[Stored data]
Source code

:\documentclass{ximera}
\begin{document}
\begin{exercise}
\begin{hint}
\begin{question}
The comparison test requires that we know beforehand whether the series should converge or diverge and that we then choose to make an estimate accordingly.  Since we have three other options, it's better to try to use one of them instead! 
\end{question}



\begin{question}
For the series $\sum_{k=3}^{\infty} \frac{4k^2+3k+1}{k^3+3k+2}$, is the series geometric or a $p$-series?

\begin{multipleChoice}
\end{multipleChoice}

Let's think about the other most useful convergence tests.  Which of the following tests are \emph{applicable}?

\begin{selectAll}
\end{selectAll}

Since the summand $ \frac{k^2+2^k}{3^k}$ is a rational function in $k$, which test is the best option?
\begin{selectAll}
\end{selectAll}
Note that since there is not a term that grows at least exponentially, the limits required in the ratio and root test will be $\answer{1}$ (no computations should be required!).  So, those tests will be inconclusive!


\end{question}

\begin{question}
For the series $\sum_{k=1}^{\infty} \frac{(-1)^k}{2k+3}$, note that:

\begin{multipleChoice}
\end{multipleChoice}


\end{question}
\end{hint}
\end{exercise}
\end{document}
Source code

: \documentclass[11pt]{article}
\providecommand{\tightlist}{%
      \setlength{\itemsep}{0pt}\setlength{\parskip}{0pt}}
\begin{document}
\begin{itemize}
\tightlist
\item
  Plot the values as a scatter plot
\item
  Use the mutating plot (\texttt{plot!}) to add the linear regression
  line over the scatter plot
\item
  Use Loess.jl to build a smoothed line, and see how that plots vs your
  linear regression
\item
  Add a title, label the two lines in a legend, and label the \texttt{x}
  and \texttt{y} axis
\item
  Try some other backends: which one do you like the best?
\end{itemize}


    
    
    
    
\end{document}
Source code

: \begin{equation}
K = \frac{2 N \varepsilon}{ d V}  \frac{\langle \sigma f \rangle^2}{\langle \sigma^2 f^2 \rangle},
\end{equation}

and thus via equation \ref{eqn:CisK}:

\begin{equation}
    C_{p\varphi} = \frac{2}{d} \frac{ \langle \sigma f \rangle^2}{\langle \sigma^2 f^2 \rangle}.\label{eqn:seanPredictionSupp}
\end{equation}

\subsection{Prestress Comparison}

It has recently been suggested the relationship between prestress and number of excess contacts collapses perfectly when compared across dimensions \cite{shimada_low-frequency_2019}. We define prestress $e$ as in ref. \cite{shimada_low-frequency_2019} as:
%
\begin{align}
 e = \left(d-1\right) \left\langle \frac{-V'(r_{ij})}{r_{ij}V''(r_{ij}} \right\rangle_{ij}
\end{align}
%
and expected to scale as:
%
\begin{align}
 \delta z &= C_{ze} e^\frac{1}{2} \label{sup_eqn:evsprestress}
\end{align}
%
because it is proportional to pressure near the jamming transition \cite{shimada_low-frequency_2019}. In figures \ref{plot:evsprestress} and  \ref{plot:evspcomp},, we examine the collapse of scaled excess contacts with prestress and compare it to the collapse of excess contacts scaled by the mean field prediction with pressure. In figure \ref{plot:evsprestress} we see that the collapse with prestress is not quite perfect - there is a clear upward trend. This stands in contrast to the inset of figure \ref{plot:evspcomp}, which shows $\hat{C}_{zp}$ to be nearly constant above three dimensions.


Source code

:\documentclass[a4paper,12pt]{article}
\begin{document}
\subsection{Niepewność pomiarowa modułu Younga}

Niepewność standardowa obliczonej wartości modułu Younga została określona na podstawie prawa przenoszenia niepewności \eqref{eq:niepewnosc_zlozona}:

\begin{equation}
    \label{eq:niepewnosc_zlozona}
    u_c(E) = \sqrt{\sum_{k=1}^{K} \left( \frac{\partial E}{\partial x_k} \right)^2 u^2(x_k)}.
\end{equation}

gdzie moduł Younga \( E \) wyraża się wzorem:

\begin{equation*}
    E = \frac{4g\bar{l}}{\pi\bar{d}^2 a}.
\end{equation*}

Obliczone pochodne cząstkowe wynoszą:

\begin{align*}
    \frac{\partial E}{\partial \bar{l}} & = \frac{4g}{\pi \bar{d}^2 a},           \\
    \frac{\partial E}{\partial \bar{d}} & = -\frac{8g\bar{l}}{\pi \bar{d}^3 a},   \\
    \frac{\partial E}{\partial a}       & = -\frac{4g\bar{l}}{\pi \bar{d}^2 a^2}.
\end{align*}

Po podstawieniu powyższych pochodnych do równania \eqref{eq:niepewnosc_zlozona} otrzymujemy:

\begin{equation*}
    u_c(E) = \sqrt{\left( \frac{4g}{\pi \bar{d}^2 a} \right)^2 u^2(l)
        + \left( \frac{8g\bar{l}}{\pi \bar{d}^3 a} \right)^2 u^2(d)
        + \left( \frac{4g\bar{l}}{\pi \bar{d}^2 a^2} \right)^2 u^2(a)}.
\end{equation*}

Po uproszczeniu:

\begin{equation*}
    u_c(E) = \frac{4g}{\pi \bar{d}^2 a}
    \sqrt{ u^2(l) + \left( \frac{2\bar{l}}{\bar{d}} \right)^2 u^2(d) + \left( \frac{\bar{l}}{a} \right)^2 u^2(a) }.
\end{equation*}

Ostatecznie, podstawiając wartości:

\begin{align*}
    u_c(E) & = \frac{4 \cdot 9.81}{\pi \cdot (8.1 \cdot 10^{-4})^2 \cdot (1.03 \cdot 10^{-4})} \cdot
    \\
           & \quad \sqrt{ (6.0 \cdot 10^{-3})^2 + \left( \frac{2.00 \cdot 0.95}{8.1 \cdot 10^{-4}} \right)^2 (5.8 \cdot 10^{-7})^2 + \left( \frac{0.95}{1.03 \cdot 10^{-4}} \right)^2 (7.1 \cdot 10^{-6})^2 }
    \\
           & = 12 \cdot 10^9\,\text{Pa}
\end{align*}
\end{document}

== WORK TO COMPLETE ==
All of the entries must be written out exactly as they stand.

== EXPECTED OUTPUT ==
Source code

:\documentclass{ximera}
\begin{document}
\begin{exercise}
\begin{hint}
\begin{question}
The comparison test requires that we know beforehand whether the series should converge or diverge and that we then choose to make an estimate accordingly.  Since we have three other options, it's better to try to use one of them instead! 
\end{question}



\begin{question}
For the series $\sum_{k=3}^{\infty} \frac{4k^2+3k+1}{k^3+3k+2}$, is the series geometric or a $p$-series?

\begin{multipleChoice}
\end{multipleChoice}

Let's think about the other most useful convergence tests.  Which of the following tests are \emph{applicable}?

\begin{selectAll}
\end{selectAll}

Since the summand $ \frac{k^2+2^k}{3^k}$ is a rational function in $k$, which test is the best option?
\begin{selectAll}
\end{selectAll}
Note that since there is not a term that grows at least exponentially, the limits required in the ratio and root test will be $\answer{1}$ (no computations should be required!).  So, those tests will be inconclusive!


\end{question}

\begin{question}
For the series $\sum_{k=1}^{\infty} \frac{(-1)^k}{2k+3}$, note that:

\begin{multipleChoice}
\end{multipleChoice}


\end{question}
\end{hint}
\end{exercise}
\end{document}
Source code

: \documentclass[11pt]{article}
\providecommand{\tightlist}{%
      \setlength{\itemsep}{0pt}\setlength{\parskip}{0pt}}
\begin{document}
\begin{itemize}
\tightlist
\item
  Plot the values as a scatter plot
\item
  Use the mutating plot (\texttt{plot!}) to add the linear regression
  line over the scatter plot
\item
  Use Loess.jl to build a smoothed line, and see how that plots vs your
  linear regression
\item
  Add a title, label the two lines in a legend, and label the \texttt{x}
  and \texttt{y} axis
\item
  Try some other backends: which one do you like the best?
\end{itemize}


    
    
    
    
\end{document}
Source code

: \begin{equation}
K = \frac{2 N \varepsilon}{ d V}  \frac{\langle \sigma f \rangle^2}{\langle \sigma^2 f^2 \rangle},
\end{equation}

and thus via equation \ref{eqn:CisK}:

\begin{equation}
    C_{p\varphi} = \frac{2}{d} \frac{ \langle \sigma f \rangle^2}{\langle \sigma^2 f^2 \rangle}.\label{eqn:seanPredictionSupp}
\end{equation}

\subsection{Prestress Comparison}

It has recently been suggested the relationship between prestress and number of excess contacts collapses perfectly when compared across dimensions \cite{shimada_low-frequency_2019}. We define prestress $e$ as in ref. \cite{shimada_low-frequency_2019} as:
%
\begin{align}
 e = \left(d-1\right) \left\langle \frac{-V'(r_{ij})}{r_{ij}V''(r_{ij}} \right\rangle_{ij}
\end{align}
%
and expected to scale as:
%
\begin{align}
 \delta z &= C_{ze} e^\frac{1}{2} \label{sup_eqn:evsprestress}
\end{align}
%
because it is proportional to pressure near the jamming transition \cite{shimada_low-frequency_2019}. In figures \ref{plot:evsprestress} and  \ref{plot:evspcomp},, we examine the collapse of scaled excess contacts with prestress and compare it to the collapse of excess contacts scaled by the mean field prediction with pressure. In figure \ref{plot:evsprestress} we see that the collapse with prestress is not quite perfect - there is a clear upward trend. This stands in contrast to the inset of figure \ref{plot:evspcomp}, which shows $\hat{C}_{zp}$ to be nearly constant above three dimensions.


Source code

:\documentclass[a4paper,12pt]{article}
\begin{document}
\subsection{Niepewność pomiarowa modułu Younga}

Niepewność standardowa obliczonej wartości modułu Younga została określona na podstawie prawa przenoszenia niepewności \eqref{eq:niepewnosc_zlozona}:

\begin{equation}
    \label{eq:niepewnosc_zlozona}
    u_c(E) = \sqrt{\sum_{k=1}^{K} \left( \frac{\partial E}{\partial x_k} \right)^2 u^2(x_k)}.
\end{equation}

gdzie moduł Younga \( E \) wyraża się wzorem:

\begin{equation*}
    E = \frac{4g\bar{l}}{\pi\bar{d}^2 a}.
\end{equation*}

Obliczone pochodne cząstkowe wynoszą:

\begin{align*}
    \frac{\partial E}{\partial \bar{l}} & = \frac{4g}{\pi \bar{d}^2 a},           \\
    \frac{\partial E}{\partial \bar{d}} & = -\frac{8g\bar{l}}{\pi \bar{d}^3 a},   \\
    \frac{\partial E}{\partial a}       & = -\frac{4g\bar{l}}{\pi \bar{d}^2 a^2}.
\end{align*}

Po podstawieniu powyższych pochodnych do równania \eqref{eq:niepewnosc_zlozona} otrzymujemy:

\begin{equation*}
    u_c(E) = \sqrt{\left( \frac{4g}{\pi \bar{d}^2 a} \right)^2 u^2(l)
        + \left( \frac{8g\bar{l}}{\pi \bar{d}^3 a} \right)^2 u^2(d)
        + \left( \frac{4g\bar{l}}{\pi \bar{d}^2 a^2} \right)^2 u^2(a)}.
\end{equation*}

Po uproszczeniu:

\begin{equation*}
    u_c(E) = \frac{4g}{\pi \bar{d}^2 a}
    \sqrt{ u^2(l) + \left( \frac{2\bar{l}}{\bar{d}} \right)^2 u^2(d) + \left( \frac{\bar{l}}{a} \right)^2 u^2(a) }.
\end{equation*}

Ostatecznie, podstawiając wartości:

\begin{align*}
    u_c(E) & = \frac{4 \cdot 9.81}{\pi \cdot (8.1 \cdot 10^{-4})^2 \cdot (1.03 \cdot 10^{-4})} \cdot
    \\
           & \quad \sqrt{ (6.0 \cdot 10^{-3})^2 + \left( \frac{2.00 \cdot 0.95}{8.1 \cdot 10^{-4}} \right)^2 (5.8 \cdot 10^{-7})^2 + \left( \frac{0.95}{1.03 \cdot 10^{-4}} \right)^2 (7.1 \cdot 10^{-6})^2 }
    \\
           & = 12 \cdot 10^9\,\text{Pa}
\end{align*}
\end{document}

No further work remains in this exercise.